What is required:
Please reproduce the data exactly, though every picture must stay out.
########################################
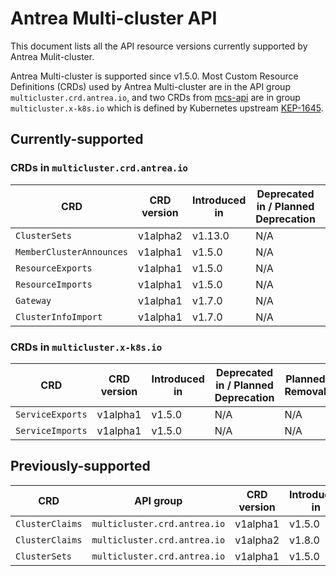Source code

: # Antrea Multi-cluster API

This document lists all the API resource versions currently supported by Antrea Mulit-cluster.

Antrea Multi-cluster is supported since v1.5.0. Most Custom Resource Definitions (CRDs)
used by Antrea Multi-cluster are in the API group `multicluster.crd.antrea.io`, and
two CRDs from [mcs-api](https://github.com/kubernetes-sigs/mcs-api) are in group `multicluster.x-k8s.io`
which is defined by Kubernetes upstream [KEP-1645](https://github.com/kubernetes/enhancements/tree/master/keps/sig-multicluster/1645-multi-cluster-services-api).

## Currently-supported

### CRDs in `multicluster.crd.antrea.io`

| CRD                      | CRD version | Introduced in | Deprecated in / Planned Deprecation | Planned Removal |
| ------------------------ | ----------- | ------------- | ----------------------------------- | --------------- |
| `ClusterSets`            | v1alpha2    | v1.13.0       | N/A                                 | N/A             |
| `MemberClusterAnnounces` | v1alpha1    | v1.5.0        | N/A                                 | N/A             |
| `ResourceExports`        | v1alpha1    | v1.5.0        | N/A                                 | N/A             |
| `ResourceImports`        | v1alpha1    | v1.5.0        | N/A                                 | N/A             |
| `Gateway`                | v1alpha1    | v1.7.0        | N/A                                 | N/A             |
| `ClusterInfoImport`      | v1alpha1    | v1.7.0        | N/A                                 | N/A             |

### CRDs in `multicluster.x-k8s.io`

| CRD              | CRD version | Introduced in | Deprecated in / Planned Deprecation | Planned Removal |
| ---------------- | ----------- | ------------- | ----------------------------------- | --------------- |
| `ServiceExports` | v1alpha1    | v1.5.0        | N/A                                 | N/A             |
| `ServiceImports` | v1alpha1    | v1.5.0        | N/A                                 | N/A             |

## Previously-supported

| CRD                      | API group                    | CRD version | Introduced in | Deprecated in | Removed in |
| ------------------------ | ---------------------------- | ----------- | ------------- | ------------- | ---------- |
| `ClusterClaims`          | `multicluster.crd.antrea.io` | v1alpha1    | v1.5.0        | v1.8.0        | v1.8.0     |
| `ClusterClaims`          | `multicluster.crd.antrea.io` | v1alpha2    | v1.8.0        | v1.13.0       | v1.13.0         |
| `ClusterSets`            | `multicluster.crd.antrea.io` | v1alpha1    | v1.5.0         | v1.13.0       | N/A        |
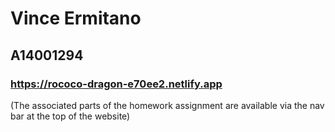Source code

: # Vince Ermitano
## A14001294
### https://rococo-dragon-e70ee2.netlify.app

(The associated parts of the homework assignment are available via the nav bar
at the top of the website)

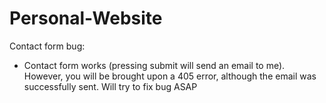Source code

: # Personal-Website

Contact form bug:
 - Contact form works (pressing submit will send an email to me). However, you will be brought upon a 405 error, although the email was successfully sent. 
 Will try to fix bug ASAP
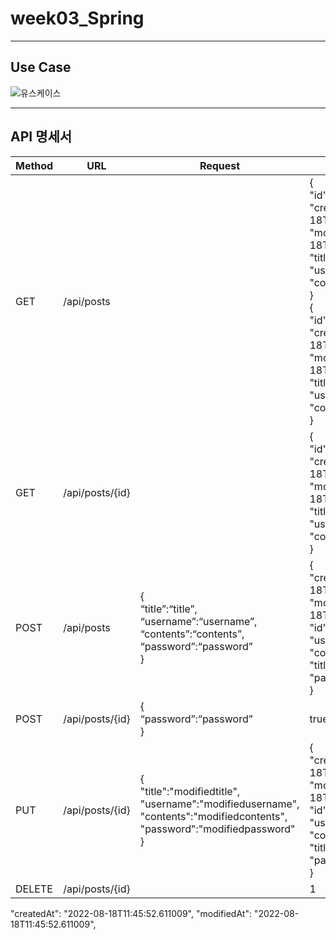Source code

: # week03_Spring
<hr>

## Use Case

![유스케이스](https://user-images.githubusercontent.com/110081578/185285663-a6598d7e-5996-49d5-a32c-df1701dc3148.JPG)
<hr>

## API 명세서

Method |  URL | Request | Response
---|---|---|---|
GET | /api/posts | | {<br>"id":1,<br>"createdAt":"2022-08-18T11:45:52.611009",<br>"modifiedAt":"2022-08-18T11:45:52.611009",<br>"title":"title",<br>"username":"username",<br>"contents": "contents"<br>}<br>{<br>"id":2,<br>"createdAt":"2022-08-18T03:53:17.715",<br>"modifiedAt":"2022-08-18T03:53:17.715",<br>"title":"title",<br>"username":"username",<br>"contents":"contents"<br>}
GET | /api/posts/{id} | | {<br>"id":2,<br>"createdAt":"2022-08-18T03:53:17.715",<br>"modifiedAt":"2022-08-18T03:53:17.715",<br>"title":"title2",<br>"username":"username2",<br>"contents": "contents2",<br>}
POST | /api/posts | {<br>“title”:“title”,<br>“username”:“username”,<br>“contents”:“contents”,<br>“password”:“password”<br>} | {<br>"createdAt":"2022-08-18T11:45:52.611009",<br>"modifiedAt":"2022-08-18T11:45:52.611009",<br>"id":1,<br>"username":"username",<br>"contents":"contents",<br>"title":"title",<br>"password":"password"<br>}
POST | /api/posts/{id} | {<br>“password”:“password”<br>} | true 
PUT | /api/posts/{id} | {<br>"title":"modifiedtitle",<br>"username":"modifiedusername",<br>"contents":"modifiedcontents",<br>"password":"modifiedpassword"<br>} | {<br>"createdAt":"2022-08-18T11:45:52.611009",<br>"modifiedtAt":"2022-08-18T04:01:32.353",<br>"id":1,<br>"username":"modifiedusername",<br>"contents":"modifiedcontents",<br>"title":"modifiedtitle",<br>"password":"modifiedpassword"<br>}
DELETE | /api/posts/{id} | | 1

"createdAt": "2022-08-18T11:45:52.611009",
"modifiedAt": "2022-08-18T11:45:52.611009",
########################################
Solution to this task:
Source code

: # Antrea Multi-cluster API

This document lists all the API resource versions currently supported by Antrea Mulit-cluster.

Antrea Multi-cluster is supported since v1.5.0. Most Custom Resource Definitions (CRDs)
used by Antrea Multi-cluster are in the API group `multicluster.crd.antrea.io`, and
two CRDs from [mcs-api](https://github.com/kubernetes-sigs/mcs-api) are in group `multicluster.x-k8s.io`
which is defined by Kubernetes upstream [KEP-1645](https://github.com/kubernetes/enhancements/tree/master/keps/sig-multicluster/1645-multi-cluster-services-api).

## Currently-supported

### CRDs in `multicluster.crd.antrea.io`

| CRD                      | CRD version | Introduced in | Deprecated in / Planned Deprecation | Planned Removal |
| ------------------------ | ----------- | ------------- | ----------------------------------- | --------------- |
| `ClusterSets`            | v1alpha2    | v1.13.0       | N/A                                 | N/A             |
| `MemberClusterAnnounces` | v1alpha1    | v1.5.0        | N/A                                 | N/A             |
| `ResourceExports`        | v1alpha1    | v1.5.0        | N/A                                 | N/A             |
| `ResourceImports`        | v1alpha1    | v1.5.0        | N/A                                 | N/A             |
| `Gateway`                | v1alpha1    | v1.7.0        | N/A                                 | N/A             |
| `ClusterInfoImport`      | v1alpha1    | v1.7.0        | N/A                                 | N/A             |

### CRDs in `multicluster.x-k8s.io`

| CRD              | CRD version | Introduced in | Deprecated in / Planned Deprecation | Planned Removal |
| ---------------- | ----------- | ------------- | ----------------------------------- | --------------- |
| `ServiceExports` | v1alpha1    | v1.5.0        | N/A                                 | N/A             |
| `ServiceImports` | v1alpha1    | v1.5.0        | N/A                                 | N/A             |

## Previously-supported

| CRD                      | API group                    | CRD version | Introduced in | Deprecated in | Removed in |
| ------------------------ | ---------------------------- | ----------- | ------------- | ------------- | ---------- |
| `ClusterClaims`          | `multicluster.crd.antrea.io` | v1alpha1    | v1.5.0        | v1.8.0        | v1.8.0     |
| `ClusterClaims`          | `multicluster.crd.antrea.io` | v1alpha2    | v1.8.0        | v1.13.0       | v1.13.0         |
| `ClusterSets`            | `multicluster.crd.antrea.io` | v1alpha1    | v1.5.0         | v1.13.0       | N/A        |
Source code

: # Vince Ermitano
## A14001294
### https://rococo-dragon-e70ee2.netlify.app

(The associated parts of the homework assignment are available via the nav bar
at the top of the website)

Source code

: # Personal-Website

Contact form bug:
 - Contact form works (pressing submit will send an email to me). However, you will be brought upon a 405 error, although the email was successfully sent. 
 Will try to fix bug ASAP
Source code

: # week03_Spring
<hr>

## Use Case

![유스케이스](https://user-images.githubusercontent.com/110081578/185285663-a6598d7e-5996-49d5-a32c-df1701dc3148.JPG)
<hr>

## API 명세서

Method |  URL | Request | Response
---|---|---|---|
GET | /api/posts | | {<br>"id":1,<br>"createdAt":"2022-08-18T11:45:52.611009",<br>"modifiedAt":"2022-08-18T11:45:52.611009",<br>"title":"title",<br>"username":"username",<br>"contents": "contents"<br>}<br>{<br>"id":2,<br>"createdAt":"2022-08-18T03:53:17.715",<br>"modifiedAt":"2022-08-18T03:53:17.715",<br>"title":"title",<br>"username":"username",<br>"contents":"contents"<br>}
GET | /api/posts/{id} | | {<br>"id":2,<br>"createdAt":"2022-08-18T03:53:17.715",<br>"modifiedAt":"2022-08-18T03:53:17.715",<br>"title":"title2",<br>"username":"username2",<br>"contents": "contents2",<br>}
POST | /api/posts | {<br>“title”:“title”,<br>“username”:“username”,<br>“contents”:“contents”,<br>“password”:“password”<br>} | {<br>"createdAt":"2022-08-18T11:45:52.611009",<br>"modifiedAt":"2022-08-18T11:45:52.611009",<br>"id":1,<br>"username":"username",<br>"contents":"contents",<br>"title":"title",<br>"password":"password"<br>}
POST | /api/posts/{id} | {<br>“password”:“password”<br>} | true 
PUT | /api/posts/{id} | {<br>"title":"modifiedtitle",<br>"username":"modifiedusername",<br>"contents":"modifiedcontents",<br>"password":"modifiedpassword"<br>} | {<br>"createdAt":"2022-08-18T11:45:52.611009",<br>"modifiedtAt":"2022-08-18T04:01:32.353",<br>"id":1,<br>"username":"modifiedusername",<br>"contents":"modifiedcontents",<br>"title":"modifiedtitle",<br>"password":"modifiedpassword"<br>}
DELETE | /api/posts/{id} | | 1

"createdAt": "2022-08-18T11:45:52.611009",
"modifiedAt": "2022-08-18T11:45:52.611009",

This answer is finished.